Für Pfarrer Wilhelm Greff waren die Nationalsozialisten alle gottlose Gesellen und insbesondere Hitler die Inkarnation des Bösen. Immer wieder wurden Verfahren wegen angeblich heimtückischer Predigtäußerungen und wegen Nichtbefragung z.B. am Heldengedenktag seitens der NSDAP-Kreisleitung angestrengt. Da der Pfarrer in einer Predigt das Verhältnis Deutschlands zu Polen mit dem Goliath zu David verglichen hatte, erhielt er durch den Bürgermeister Wilhelm Jager Predigtverbot. Kurz darauf wurde er in der gleichen Angelegenheit durch die Gestapo verhört. Vom 24. April 1940 an wurde ihm die staatliche Pfarrbesoldungsbeihilfe gesperrt, weil er seine „staatsfeindliche Einstellung über den Nationalsozialismus in den sieben Jahren des Aufbaus nicht geändert habe“.

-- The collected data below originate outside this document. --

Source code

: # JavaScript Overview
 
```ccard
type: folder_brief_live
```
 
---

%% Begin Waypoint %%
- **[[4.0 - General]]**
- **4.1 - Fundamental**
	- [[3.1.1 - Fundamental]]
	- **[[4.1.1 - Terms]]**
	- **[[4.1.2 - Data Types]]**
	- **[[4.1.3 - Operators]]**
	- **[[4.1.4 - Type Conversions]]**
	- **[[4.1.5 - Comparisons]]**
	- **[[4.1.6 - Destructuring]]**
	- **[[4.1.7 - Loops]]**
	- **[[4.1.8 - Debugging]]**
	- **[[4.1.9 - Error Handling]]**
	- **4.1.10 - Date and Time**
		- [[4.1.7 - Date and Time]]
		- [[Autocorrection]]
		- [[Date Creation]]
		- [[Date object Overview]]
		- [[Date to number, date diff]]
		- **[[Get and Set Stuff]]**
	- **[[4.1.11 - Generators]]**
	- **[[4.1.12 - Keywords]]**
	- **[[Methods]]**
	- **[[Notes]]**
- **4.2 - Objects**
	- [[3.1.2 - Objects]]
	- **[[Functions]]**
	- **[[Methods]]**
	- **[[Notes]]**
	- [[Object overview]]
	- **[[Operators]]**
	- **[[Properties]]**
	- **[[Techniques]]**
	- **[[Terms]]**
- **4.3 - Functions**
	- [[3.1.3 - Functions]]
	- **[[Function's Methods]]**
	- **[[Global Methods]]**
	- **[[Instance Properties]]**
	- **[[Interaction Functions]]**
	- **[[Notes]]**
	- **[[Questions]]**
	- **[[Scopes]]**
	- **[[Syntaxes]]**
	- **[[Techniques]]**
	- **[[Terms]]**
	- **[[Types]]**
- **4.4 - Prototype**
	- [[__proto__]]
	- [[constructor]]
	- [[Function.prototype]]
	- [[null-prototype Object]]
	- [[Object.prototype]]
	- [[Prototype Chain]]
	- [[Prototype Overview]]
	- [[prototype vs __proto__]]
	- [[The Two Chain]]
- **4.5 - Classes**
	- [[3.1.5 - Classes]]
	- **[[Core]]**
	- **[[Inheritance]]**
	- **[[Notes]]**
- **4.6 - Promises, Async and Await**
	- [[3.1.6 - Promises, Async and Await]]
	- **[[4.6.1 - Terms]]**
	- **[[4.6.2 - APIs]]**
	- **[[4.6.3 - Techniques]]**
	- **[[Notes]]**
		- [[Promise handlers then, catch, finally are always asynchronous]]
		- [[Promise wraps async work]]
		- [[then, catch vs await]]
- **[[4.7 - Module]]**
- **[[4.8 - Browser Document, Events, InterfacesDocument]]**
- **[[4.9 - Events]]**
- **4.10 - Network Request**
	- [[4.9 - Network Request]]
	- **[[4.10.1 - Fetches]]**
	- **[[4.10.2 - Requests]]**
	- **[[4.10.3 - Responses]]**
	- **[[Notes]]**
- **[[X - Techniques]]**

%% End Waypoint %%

Mit Ausbruch des Zweiten Weltkrieges belegte die Gestapo acht Räume im Pfarrhaus, wohl der einzige Fall im Reich, wo Gestapo in einem Pfarrhaus wohnte.

Dass Pfarrer Wilhelm Greff aufgrund seiner resoluten und konsequenten Gegnerschaft zu den Nationalsozialisten, seiner wortgewaltigen Reden gegen einen als missionarische Heilsfigur überhöhten Adolf Hitler und seine Epigonen verhaftet oder in Schutzhaft genommen worden oder sonstigen lebensbedrohenden Repressalien oder Vergeltungsmaßnahmen ausgesetzt gewesen wäre, ist nicht bekannt. Das ist insofern erstaunlich, als andere Widerstandspfarrer wegen weit geringerer Vergehen mit schweren Strafen, in Einzelfällen mit mehrjährigen Zuchthausstrafen belegt wurden.

Kurz vor Kriegsende – am 4. April 1944 – starb der Pfarrer, Dechant und Zentrumspolitiker Wilhelm Greff im Alter von 72 Jahren. Er fand seine letzte Ruhestätte auf dem Friedhof in Hermeskeil.